━━ Data to process ━━

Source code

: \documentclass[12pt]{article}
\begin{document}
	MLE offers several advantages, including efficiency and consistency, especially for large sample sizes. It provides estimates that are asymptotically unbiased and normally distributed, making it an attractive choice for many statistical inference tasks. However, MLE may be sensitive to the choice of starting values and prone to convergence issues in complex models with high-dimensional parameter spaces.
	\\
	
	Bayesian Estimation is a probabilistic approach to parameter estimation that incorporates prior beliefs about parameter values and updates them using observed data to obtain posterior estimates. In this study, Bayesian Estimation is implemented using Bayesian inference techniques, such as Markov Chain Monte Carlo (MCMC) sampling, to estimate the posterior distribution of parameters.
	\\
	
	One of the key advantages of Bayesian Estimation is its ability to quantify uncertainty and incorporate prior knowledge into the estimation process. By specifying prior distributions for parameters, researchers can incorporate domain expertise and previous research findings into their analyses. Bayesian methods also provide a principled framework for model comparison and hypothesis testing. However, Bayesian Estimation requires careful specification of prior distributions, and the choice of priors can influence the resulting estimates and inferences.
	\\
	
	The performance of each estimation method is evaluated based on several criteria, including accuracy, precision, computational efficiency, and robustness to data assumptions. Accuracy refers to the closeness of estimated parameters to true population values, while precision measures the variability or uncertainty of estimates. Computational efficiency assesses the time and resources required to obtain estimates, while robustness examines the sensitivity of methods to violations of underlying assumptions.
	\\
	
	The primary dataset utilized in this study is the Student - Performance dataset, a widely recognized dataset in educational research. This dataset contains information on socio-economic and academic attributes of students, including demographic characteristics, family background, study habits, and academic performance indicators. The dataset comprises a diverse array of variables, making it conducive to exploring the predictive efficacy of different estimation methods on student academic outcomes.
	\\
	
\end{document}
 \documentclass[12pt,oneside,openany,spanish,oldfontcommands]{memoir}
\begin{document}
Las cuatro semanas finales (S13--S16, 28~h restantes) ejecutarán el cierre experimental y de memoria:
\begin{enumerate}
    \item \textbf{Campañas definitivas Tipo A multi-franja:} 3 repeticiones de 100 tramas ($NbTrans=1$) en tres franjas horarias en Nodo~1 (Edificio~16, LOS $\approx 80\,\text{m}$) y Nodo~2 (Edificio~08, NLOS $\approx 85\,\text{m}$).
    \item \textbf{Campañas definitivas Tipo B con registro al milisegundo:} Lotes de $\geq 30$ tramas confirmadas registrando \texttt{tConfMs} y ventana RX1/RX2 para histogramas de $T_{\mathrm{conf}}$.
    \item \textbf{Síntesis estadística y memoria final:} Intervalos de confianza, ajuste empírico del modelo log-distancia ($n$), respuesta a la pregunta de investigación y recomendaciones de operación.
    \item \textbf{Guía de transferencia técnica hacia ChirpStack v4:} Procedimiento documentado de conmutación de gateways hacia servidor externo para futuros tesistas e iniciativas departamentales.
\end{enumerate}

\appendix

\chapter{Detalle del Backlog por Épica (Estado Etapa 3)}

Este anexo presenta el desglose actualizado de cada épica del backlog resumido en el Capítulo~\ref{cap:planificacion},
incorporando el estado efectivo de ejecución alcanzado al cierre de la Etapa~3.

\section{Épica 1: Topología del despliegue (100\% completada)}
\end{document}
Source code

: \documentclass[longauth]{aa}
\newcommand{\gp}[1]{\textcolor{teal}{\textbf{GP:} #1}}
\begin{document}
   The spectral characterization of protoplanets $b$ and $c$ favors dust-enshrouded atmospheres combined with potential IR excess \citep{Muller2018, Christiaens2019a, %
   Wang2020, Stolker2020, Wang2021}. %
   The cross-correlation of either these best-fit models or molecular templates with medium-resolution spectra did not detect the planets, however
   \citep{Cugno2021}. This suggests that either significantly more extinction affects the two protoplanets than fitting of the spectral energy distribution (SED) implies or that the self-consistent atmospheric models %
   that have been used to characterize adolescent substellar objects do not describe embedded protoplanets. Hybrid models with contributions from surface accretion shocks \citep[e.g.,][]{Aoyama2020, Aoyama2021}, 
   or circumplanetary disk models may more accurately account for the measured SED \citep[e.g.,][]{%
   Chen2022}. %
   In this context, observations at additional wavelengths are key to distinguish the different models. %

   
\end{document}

━━━

Your task is to print all of the records exactly.

Source code

: \documentclass[12pt]{article}
\begin{document}
	MLE offers several advantages, including efficiency and consistency, especially for large sample sizes. It provides estimates that are asymptotically unbiased and normally distributed, making it an attractive choice for many statistical inference tasks. However, MLE may be sensitive to the choice of starting values and prone to convergence issues in complex models with high-dimensional parameter spaces.
	\\
	
	Bayesian Estimation is a probabilistic approach to parameter estimation that incorporates prior beliefs about parameter values and updates them using observed data to obtain posterior estimates. In this study, Bayesian Estimation is implemented using Bayesian inference techniques, such as Markov Chain Monte Carlo (MCMC) sampling, to estimate the posterior distribution of parameters.
	\\
	
	One of the key advantages of Bayesian Estimation is its ability to quantify uncertainty and incorporate prior knowledge into the estimation process. By specifying prior distributions for parameters, researchers can incorporate domain expertise and previous research findings into their analyses. Bayesian methods also provide a principled framework for model comparison and hypothesis testing. However, Bayesian Estimation requires careful specification of prior distributions, and the choice of priors can influence the resulting estimates and inferences.
	\\
	
	The performance of each estimation method is evaluated based on several criteria, including accuracy, precision, computational efficiency, and robustness to data assumptions. Accuracy refers to the closeness of estimated parameters to true population values, while precision measures the variability or uncertainty of estimates. Computational efficiency assesses the time and resources required to obtain estimates, while robustness examines the sensitivity of methods to violations of underlying assumptions.
	\\
	
	The primary dataset utilized in this study is the Student - Performance dataset, a widely recognized dataset in educational research. This dataset contains information on socio-economic and academic attributes of students, including demographic characteristics, family background, study habits, and academic performance indicators. The dataset comprises a diverse array of variables, making it conducive to exploring the predictive efficacy of different estimation methods on student academic outcomes.
	\\
	
\end{document}
 \documentclass[12pt,oneside,openany,spanish,oldfontcommands]{memoir}
\begin{document}
Las cuatro semanas finales (S13--S16, 28~h restantes) ejecutarán el cierre experimental y de memoria:
\begin{enumerate}
    \item \textbf{Campañas definitivas Tipo A multi-franja:} 3 repeticiones de 100 tramas ($NbTrans=1$) en tres franjas horarias en Nodo~1 (Edificio~16, LOS $\approx 80\,\text{m}$) y Nodo~2 (Edificio~08, NLOS $\approx 85\,\text{m}$).
    \item \textbf{Campañas definitivas Tipo B con registro al milisegundo:} Lotes de $\geq 30$ tramas confirmadas registrando \texttt{tConfMs} y ventana RX1/RX2 para histogramas de $T_{\mathrm{conf}}$.
    \item \textbf{Síntesis estadística y memoria final:} Intervalos de confianza, ajuste empírico del modelo log-distancia ($n$), respuesta a la pregunta de investigación y recomendaciones de operación.
    \item \textbf{Guía de transferencia técnica hacia ChirpStack v4:} Procedimiento documentado de conmutación de gateways hacia servidor externo para futuros tesistas e iniciativas departamentales.
\end{enumerate}

\appendix

\chapter{Detalle del Backlog por Épica (Estado Etapa 3)}

Este anexo presenta el desglose actualizado de cada épica del backlog resumido en el Capítulo~\ref{cap:planificacion},
incorporando el estado efectivo de ejecución alcanzado al cierre de la Etapa~3.

\section{Épica 1: Topología del despliegue (100\% completada)}
\end{document}
Source code

: \documentclass[longauth]{aa}
\newcommand{\gp}[1]{\textcolor{teal}{\textbf{GP:} #1}}
\begin{document}
   The spectral characterization of protoplanets $b$ and $c$ favors dust-enshrouded atmospheres combined with potential IR excess \citep{Muller2018, Christiaens2019a, %
   Wang2020, Stolker2020, Wang2021}. %
   The cross-correlation of either these best-fit models or molecular templates with medium-resolution spectra did not detect the planets, however
   \citep{Cugno2021}. This suggests that either significantly more extinction affects the two protoplanets than fitting of the spectral energy distribution (SED) implies or that the self-consistent atmospheric models %
   that have been used to characterize adolescent substellar objects do not describe embedded protoplanets. Hybrid models with contributions from surface accretion shocks \citep[e.g.,][]{Aoyama2020, Aoyama2021}, 
   or circumplanetary disk models may more accurately account for the measured SED \citep[e.g.,][]{%
   Chen2022}. %
   In this context, observations at additional wavelengths are key to distinguish the different models. %

   
\end{document}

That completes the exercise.